Once upon a time, a doctor’s reputation was mostly a matter of word of mouth; these days, it’s more like word of mouse, in which the tap of a key can send a bad — and often anonymous — online review reverberating across the Internet in an instant.
Should you respond to bad reviews? Ignore them? Try to counter them or pursue legal recourse? For the opinions of a doctor with a solid reputation amongst peers, we caught up with Donn Chatham, M.D., former AAFPRS president and a 25-year facial plastic surgery specialist, after he gave a presentation called “Difficult Patients in the Digital Age” at the group’s recent Rejuvenation of the Aging Face workshop in San Diego.
MediBeauty.biz (MB): How do you define “reputation” when it comes to your practice?
Donn Chatham (DC): A positive reputation is based on things like personality, clinical and surgical skills, patient management — how well one takes care of one’s patients — community involvement and quality of staff. It’s a lifelong effort. The old expression is that it takes a lifetime to build but it can be lost in a moment.
MB: What role do you see the web having on a doctor’s reputation?
DC: Regarding the internet, part of a doctor’s image involves the content about that doctor on the web. This includes a website, links to other sites including bona fide organizations, links to articles and quotes related to one’s business.
It also includes sites like RealSelf and “doctor rating” sites. I am not sure how well some of the doctor rating sites oversee the content that sometimes is posted. Sometimes it seems that a particularly hurtful rant is posted that borders on the scurrilous and malicious, perhaps even defaming.
MB: What would you do if one of your patients wrote a scathing review on a site like Yelp?
DC: It depends on the particulars. You can either choose to ignore it or address it. Some are best to simply ignore — hopefully, there are other positive comments as well. If there are more positive reviews than negative ones, then a reader will understand this. I like how Tom Seery summarized this by saying, “The solution to pollution is dilution,” i.e., encourage happy patients to post their comments.
MB: And if you decide to address the negative post directly?
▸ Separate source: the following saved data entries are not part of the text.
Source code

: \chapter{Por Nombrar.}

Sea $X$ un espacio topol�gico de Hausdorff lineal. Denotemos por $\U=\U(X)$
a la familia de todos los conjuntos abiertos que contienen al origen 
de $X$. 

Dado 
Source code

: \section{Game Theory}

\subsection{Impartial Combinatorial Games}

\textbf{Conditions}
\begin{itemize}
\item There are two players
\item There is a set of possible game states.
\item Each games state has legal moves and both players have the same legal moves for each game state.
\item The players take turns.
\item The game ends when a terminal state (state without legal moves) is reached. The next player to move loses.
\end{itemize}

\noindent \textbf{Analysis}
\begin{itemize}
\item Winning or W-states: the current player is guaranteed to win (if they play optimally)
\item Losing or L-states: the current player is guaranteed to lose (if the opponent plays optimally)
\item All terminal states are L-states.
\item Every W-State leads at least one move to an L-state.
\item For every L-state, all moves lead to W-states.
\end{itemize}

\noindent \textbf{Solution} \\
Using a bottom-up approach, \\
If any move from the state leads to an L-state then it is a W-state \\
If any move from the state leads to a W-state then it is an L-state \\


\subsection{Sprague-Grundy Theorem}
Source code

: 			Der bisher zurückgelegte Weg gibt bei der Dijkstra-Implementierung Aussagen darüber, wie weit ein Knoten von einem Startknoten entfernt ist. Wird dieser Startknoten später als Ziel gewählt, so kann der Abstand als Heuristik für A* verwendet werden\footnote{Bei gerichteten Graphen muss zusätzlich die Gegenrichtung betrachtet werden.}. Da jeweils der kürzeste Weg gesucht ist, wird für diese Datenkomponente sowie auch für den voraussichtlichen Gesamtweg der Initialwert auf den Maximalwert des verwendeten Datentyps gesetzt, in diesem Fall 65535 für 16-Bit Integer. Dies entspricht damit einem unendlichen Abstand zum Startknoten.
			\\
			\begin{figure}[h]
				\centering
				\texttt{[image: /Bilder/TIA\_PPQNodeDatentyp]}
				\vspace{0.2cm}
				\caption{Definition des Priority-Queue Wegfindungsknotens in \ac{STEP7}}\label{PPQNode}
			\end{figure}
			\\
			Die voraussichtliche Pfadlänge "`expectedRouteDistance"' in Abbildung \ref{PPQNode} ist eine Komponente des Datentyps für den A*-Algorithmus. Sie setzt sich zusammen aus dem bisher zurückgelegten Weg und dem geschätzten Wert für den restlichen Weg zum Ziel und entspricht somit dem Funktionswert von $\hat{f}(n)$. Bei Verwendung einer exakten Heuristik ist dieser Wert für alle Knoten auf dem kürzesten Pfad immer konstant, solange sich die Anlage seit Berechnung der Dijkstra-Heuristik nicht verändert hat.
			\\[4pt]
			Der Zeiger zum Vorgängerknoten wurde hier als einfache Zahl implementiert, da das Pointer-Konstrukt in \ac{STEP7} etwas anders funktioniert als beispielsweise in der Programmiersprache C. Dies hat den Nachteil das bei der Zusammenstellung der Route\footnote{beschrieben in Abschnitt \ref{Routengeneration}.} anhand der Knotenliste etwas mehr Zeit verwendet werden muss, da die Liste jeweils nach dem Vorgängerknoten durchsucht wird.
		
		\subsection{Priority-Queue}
DC: First, I’d try to figure out who the patient might be and try to address their concerns face to face. If their comments were really personally hurtful, I’d request that they remove it. If that failed and I thought it was really untrue or libelous, I’d contact the website administrator in a friendly manner, explain my reasons for why I think it’s libelous and ask them if they’d remove it.
MB: What wouldn’t you do?
DC: In my opinion, it’s usually best if the doctor does not engage in an online dispute and most of the time, it would be wise to not respond. It’s hard not to take a scathing review personally but what you shouldn’t do is overreact to it and post your own emotional rant back. Once something is said online, it’s in cyberspace forever.
MB: Given the nature of the web, is reputation management a losing battle or do you see a day when this issue will go away?
DC: Reputation, by itself, will always be an issue in every facet of life. The Internet is a little different because so much is said anonymously and without any real validation. Anybody can create their own blog, rant to their heart’s content and invite other people to join in.
MB: Does that anonymity make all such online commentary suspect?
DC: I like when patients rate their satisfaction with a particular procedure or product even if it’s anonymous. If you have a large enough population — several hundred people that represent a good distribution — it’s a collective opinion. If people’s satisfaction with a blepharoplasty is very high and their satisfaction with butt implants is low, that can be very helpful for someone considering procedures
I also like to think that the majority of people who go online have the common sense to not focus on every little bit of negativity any more than they believe every tabloid headline they see in the supermarket.